- TASK TO COMPLETE
Which of the lines in the records below hold the string "court"? Copy every one of them.

- INPUT DATA
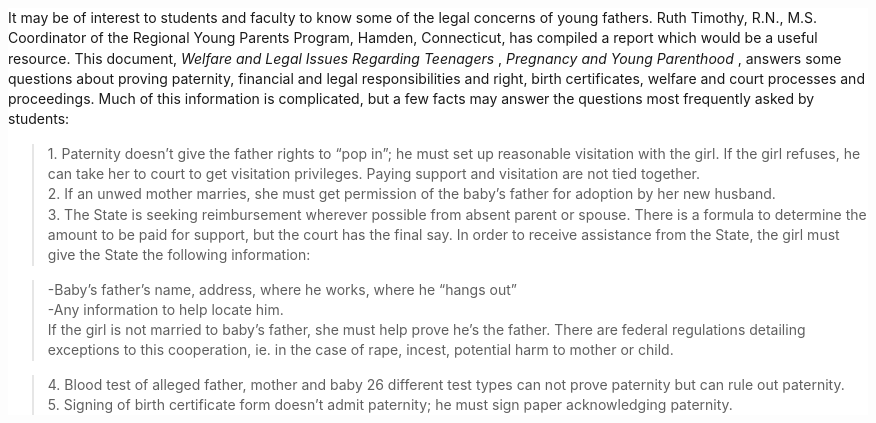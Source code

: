   It may be of interest to students and faculty to know some of the legal concerns of young fathers. Ruth Timothy, R.N., M.S. Coordinator of the Regional Young Parents Program, Hamden, Connecticut, has compiled a report which would be a useful resource. This document,
  <i>
   Welfare and
  </i>
  <i>
   Legal Issues Regarding Teenagers
  </i>
  ,
  <i>
   Pregnancy and Young Parenthood
  </i>
  , answers some questions about proving paternity, financial and legal responsibilities and right, birth certificates, welfare and court processes and proceedings. Much of this information is complicated, but a few facts may answer the questions most frequently asked by students:
 </p>
<blockquote>
  <dl>
   <dt>
    1. Paternity doesn’t give the father rights to “pop in”; he must set up reasonable visitation with the girl. If the girl refuses, he can take her to court to get visitation privileges. Paying support and visitation are not tied together.
    <dt>
     2. If an unwed mother marries, she must get permission of the baby’s father for adoption by her new husband.
     <dt>
      3. The State is seeking reimbursement wherever possible from absent parent or spouse. There is a formula to determine the amount to be paid for support, but the court has the final say. In order to receive assistance from the State, the girl must give the State the following information:
     </dt>
    </dt>
   </dt>
  </dl>
 </blockquote>
 <blockquote>
  <dl>
   <dt>
    <span class="indent">
    </span>
    -Baby’s father’s name, address, where he works, where he “hangs out”
    <dt>
     <span class="indent">
     </span>
     -Any information to help locate him.
     <dt>
      <span class="indent">
      </span>
      If the girl is not married to baby’s father, she must help prove he’s the father. There are federal regulations detailing exceptions to this cooperation, ie. in the case of rape, incest, potential harm to mother or child.
     </dt>
    </dt>
   </dt>
  </dl>
 </blockquote>
 <blockquote>
  <dl>
   <dt>
    4. Blood test of alleged father, mother and baby 26 different test types can not prove paternity but can rule out paternity.
    <dt>
     5. Signing of birth certificate form doesn’t admit paternity; he must sign paper acknowledging paternity.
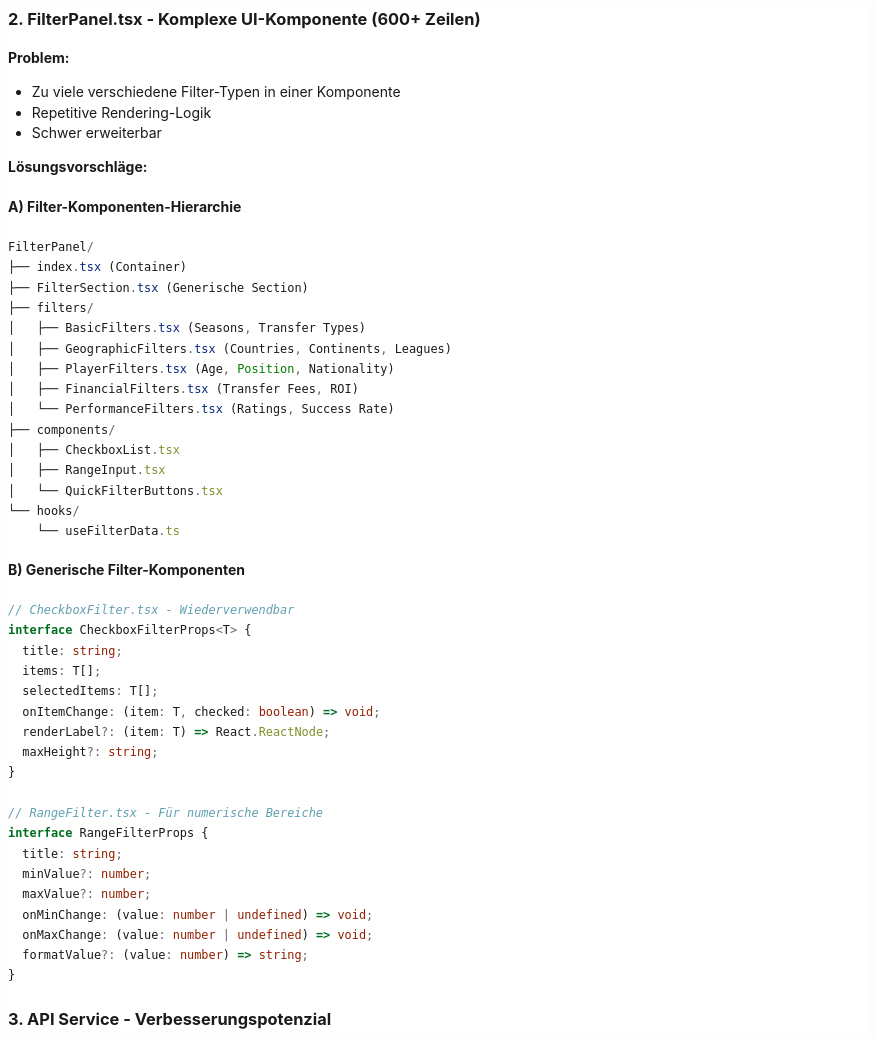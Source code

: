 ### 2. **FilterPanel.tsx - Komplexe UI-Komponente (600+ Zeilen)**

**Problem:**
- Zu viele verschiedene Filter-Typen in einer Komponente
- Repetitive Rendering-Logik
- Schwer erweiterbar

**Lösungsvorschläge:**

#### A) Filter-Komponenten-Hierarchie
```typescript
FilterPanel/
├── index.tsx (Container)
├── FilterSection.tsx (Generische Section)
├── filters/
│   ├── BasicFilters.tsx (Seasons, Transfer Types)
│   ├── GeographicFilters.tsx (Countries, Continents, Leagues)
│   ├── PlayerFilters.tsx (Age, Position, Nationality)
│   ├── FinancialFilters.tsx (Transfer Fees, ROI)
│   └── PerformanceFilters.tsx (Ratings, Success Rate)
├── components/
│   ├── CheckboxList.tsx
│   ├── RangeInput.tsx
│   └── QuickFilterButtons.tsx
└── hooks/
    └── useFilterData.ts
```

#### B) Generische Filter-Komponenten
```typescript
// CheckboxFilter.tsx - Wiederverwendbar
interface CheckboxFilterProps<T> {
  title: string;
  items: T[];
  selectedItems: T[];
  onItemChange: (item: T, checked: boolean) => void;
  renderLabel?: (item: T) => React.ReactNode;
  maxHeight?: string;
}

// RangeFilter.tsx - Für numerische Bereiche
interface RangeFilterProps {
  title: string;
  minValue?: number;
  maxValue?: number;
  onMinChange: (value: number | undefined) => void;
  onMaxChange: (value: number | undefined) => void;
  formatValue?: (value: number) => string;
}
```

### 3. **API Service - Verbesserungspotenzial**
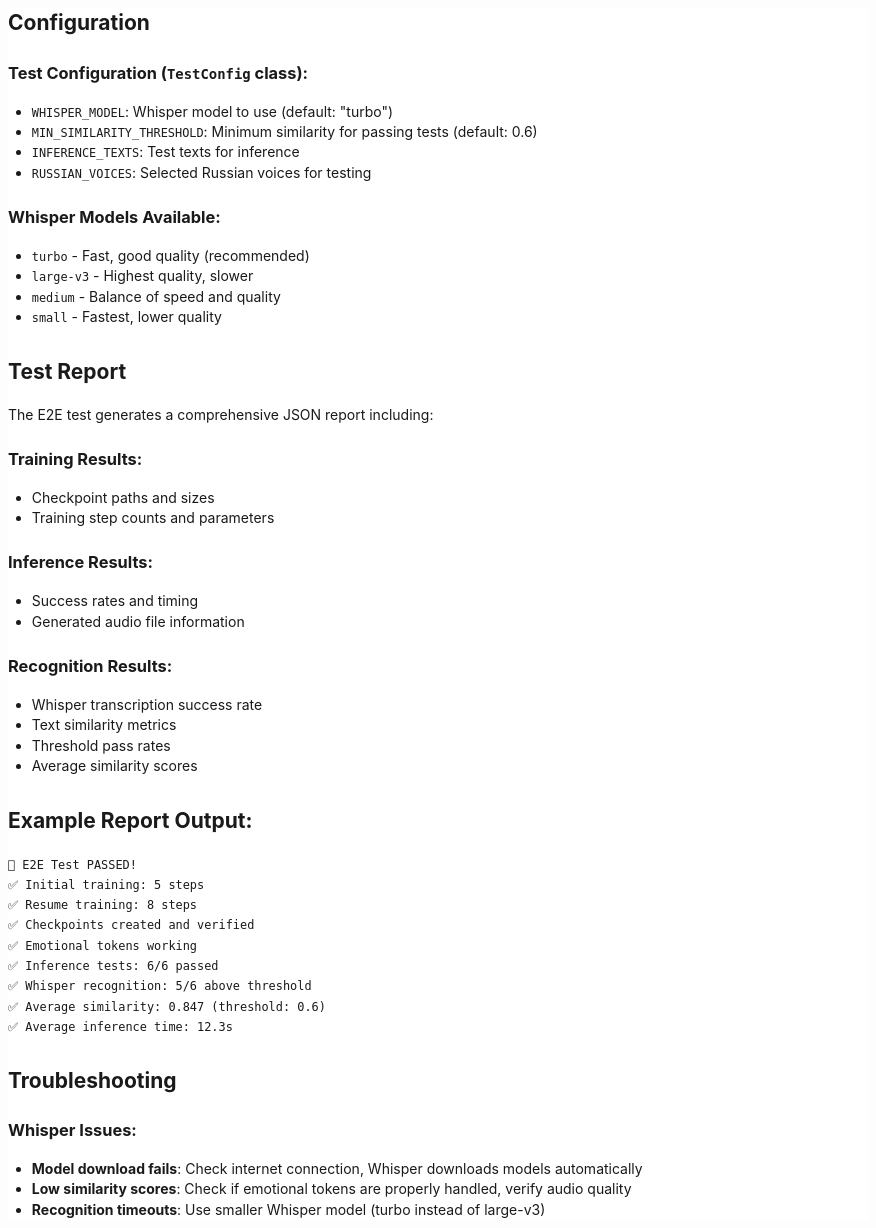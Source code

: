 ## Configuration

### Test Configuration (`TestConfig` class):
- `WHISPER_MODEL`: Whisper model to use (default: "turbo")
- `MIN_SIMILARITY_THRESHOLD`: Minimum similarity for passing tests (default: 0.6)
- `INFERENCE_TEXTS`: Test texts for inference
- `RUSSIAN_VOICES`: Selected Russian voices for testing

### Whisper Models Available:
- `turbo` - Fast, good quality (recommended)
- `large-v3` - Highest quality, slower
- `medium` - Balance of speed and quality
- `small` - Fastest, lower quality

## Test Report

The E2E test generates a comprehensive JSON report including:

### Training Results:
- Checkpoint paths and sizes
- Training step counts and parameters

### Inference Results:
- Success rates and timing
- Generated audio file information

### Recognition Results:
- Whisper transcription success rate
- Text similarity metrics
- Threshold pass rates
- Average similarity scores

## Example Report Output:
```
🎉 E2E Test PASSED!
✅ Initial training: 5 steps
✅ Resume training: 8 steps
✅ Checkpoints created and verified
✅ Emotional tokens working
✅ Inference tests: 6/6 passed
✅ Whisper recognition: 5/6 above threshold
✅ Average similarity: 0.847 (threshold: 0.6)
✅ Average inference time: 12.3s
```

## Troubleshooting

### Whisper Issues:
- **Model download fails**: Check internet connection, Whisper downloads models automatically
- **Low similarity scores**: Check if emotional tokens are properly handled, verify audio quality
- **Recognition timeouts**: Use smaller Whisper model (turbo instead of large-v3)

- SOLUTION
  , answers some questions about proving paternity, financial and legal responsibilities and right, birth certificates, welfare and court processes and proceedings. Much of this information is complicated, but a few facts may answer the questions most frequently asked by students:
    1. Paternity doesn’t give the father rights to “pop in”; he must set up reasonable visitation with the girl. If the girl refuses, he can take her to court to get visitation privileges. Paying support and visitation are not tied together.
      3. The State is seeking reimbursement wherever possible from absent parent or spouse. There is a formula to determine the amount to be paid for support, but the court has the final say. In order to receive assistance from the State, the girl must give the State the following information:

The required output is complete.